Posted: Thu Feb 07, 2019 7:17 pm
by Therax
Running 0.16.51 headless server on Arch Linux, kernel 4.18.16 x86_64. I have attached a log with all the information I have. Here are the highlights as near as I can reconstruct what happened:

1) The server starts and appears to run flawlessly until 2019-02-02T20:44.
2) At this time the server saves _autosave5.zip.
3) At 20:54 and 21:04, the server logs that it has successfully saved _autosave1.zip and _autosave2.zip, but these files are not actually saved.
4) At 21:10, the sole connected player desyncs, and is disconnected. The server logs that it saves the py.zip at this time, but this save also fails.
5) The player reconnects and continues playing without issue. During this time the server logs several more successful autosaves and saves to the main py.zip file, all of which appear to have actually failed.
6) After several more hours of playtime and ~32 more failed autosaves, the server crashes on a failed fork with errno 12 (ENOMEM).
7) When I attempt to restart the server at some time later, it finds bad *.zip.tmp files that it cannot load.
8) Looking in the saves directory, the most recent valid save is 2019-02-02T20:44, and every save slot has a more recent incomplete *.tmp.zip file.

Here is my hypothesis: the server logs "Saving finished" when the fork is complete, even though the child process may still fail writing out the save. Each of the child processes somehow got blocked while trying to write out the save, and never exited. Eventually, after ~32 child processes were running, all trying to save, the server memory was exhausted and all the processes were terminated when the parent process exited. We have lost several hours of playtime.
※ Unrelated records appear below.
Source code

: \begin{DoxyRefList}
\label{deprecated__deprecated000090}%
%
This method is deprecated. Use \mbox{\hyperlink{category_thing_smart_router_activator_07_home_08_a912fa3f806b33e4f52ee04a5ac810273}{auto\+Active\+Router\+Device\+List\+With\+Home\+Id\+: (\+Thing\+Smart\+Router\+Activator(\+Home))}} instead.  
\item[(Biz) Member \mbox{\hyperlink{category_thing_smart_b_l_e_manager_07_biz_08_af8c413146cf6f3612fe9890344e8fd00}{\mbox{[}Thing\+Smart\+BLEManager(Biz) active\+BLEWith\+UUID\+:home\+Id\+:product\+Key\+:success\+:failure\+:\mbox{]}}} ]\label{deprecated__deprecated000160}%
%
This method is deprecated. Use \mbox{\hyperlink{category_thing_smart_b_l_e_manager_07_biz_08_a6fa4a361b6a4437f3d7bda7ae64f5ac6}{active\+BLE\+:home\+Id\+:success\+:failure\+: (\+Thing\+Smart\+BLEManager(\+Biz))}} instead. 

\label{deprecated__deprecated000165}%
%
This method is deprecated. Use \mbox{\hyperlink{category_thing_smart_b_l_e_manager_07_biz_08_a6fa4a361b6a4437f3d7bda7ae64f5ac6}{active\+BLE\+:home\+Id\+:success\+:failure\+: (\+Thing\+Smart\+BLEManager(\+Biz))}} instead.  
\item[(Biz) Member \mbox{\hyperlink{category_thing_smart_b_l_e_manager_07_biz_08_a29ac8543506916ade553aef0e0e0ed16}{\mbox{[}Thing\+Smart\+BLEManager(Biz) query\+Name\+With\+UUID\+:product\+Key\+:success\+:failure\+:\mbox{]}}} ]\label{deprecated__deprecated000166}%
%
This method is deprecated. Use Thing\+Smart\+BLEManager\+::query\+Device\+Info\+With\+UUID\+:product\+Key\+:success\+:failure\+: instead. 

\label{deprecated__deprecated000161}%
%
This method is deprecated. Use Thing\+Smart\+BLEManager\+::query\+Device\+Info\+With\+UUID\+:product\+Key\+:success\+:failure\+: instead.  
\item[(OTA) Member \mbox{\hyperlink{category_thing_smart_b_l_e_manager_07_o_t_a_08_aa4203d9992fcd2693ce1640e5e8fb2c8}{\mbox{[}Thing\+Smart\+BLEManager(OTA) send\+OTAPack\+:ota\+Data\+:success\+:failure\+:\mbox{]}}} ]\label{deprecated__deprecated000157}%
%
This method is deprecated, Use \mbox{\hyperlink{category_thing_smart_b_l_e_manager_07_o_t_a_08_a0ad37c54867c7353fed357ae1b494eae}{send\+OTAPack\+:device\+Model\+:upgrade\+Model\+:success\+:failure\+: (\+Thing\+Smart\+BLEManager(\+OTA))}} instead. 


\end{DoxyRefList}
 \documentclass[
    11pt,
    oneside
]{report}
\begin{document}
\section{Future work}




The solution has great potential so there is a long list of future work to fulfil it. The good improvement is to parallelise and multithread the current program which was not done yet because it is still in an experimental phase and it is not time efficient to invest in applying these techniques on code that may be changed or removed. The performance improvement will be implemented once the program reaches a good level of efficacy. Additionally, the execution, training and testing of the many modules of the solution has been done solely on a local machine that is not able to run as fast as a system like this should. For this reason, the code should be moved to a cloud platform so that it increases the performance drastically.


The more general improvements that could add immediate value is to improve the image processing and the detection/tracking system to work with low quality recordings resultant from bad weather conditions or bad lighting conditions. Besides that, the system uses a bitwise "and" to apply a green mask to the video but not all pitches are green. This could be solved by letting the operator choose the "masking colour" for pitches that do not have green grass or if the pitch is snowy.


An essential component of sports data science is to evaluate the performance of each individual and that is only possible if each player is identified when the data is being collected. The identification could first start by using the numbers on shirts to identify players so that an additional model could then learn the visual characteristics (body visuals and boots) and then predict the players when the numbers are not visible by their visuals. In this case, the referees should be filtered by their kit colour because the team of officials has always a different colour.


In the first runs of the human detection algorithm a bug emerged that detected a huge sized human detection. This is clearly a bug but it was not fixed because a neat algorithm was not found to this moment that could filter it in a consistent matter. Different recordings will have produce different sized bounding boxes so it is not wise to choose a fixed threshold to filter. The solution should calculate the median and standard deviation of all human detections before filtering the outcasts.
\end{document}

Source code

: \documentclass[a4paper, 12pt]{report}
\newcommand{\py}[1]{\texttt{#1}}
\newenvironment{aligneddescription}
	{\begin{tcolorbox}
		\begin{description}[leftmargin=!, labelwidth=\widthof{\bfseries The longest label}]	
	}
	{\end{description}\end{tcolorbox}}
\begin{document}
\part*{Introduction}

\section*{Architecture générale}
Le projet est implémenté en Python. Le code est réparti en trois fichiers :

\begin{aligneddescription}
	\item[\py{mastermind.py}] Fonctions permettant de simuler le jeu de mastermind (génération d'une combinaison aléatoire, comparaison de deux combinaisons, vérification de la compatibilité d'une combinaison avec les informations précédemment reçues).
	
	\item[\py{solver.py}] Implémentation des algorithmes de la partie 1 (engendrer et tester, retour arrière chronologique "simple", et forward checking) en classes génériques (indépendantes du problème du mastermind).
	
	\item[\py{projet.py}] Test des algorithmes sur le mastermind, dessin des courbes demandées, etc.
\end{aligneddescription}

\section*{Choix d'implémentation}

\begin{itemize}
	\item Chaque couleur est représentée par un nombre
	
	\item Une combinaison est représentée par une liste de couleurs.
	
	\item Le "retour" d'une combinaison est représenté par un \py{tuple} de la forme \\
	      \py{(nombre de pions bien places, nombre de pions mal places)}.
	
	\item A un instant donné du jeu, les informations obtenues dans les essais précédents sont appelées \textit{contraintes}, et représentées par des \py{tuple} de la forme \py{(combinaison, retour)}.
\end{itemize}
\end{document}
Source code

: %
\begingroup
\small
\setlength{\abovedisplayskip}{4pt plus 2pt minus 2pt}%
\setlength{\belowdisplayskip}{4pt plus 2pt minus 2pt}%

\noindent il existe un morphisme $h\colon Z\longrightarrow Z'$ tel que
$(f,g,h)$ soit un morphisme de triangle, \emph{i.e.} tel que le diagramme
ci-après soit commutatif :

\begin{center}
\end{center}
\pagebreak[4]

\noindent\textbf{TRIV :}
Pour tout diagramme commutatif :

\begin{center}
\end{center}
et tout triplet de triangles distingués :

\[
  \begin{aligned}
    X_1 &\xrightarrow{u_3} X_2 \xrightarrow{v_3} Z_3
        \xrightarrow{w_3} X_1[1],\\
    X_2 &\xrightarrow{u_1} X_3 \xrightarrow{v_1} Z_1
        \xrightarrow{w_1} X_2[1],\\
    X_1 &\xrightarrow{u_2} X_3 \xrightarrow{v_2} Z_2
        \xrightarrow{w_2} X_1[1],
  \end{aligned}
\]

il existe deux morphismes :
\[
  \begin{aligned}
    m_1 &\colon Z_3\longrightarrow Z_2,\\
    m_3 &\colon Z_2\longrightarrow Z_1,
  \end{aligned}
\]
Re: [Oxyd] [0.16.51] non-blocking saving + desync = data loss

Posted: Fri Jun 28, 2019 4:13 pm
by Oxyd
It logs “Saving finished” when the child exits. Also there are no children running when the server exits.

I don't know what exactly happened in your case, but I found an issue where if the child process received a signal, the parent would think the child exited normally and without error. So I fixed that in 0.17.53. At least now it shouldn't fail silently.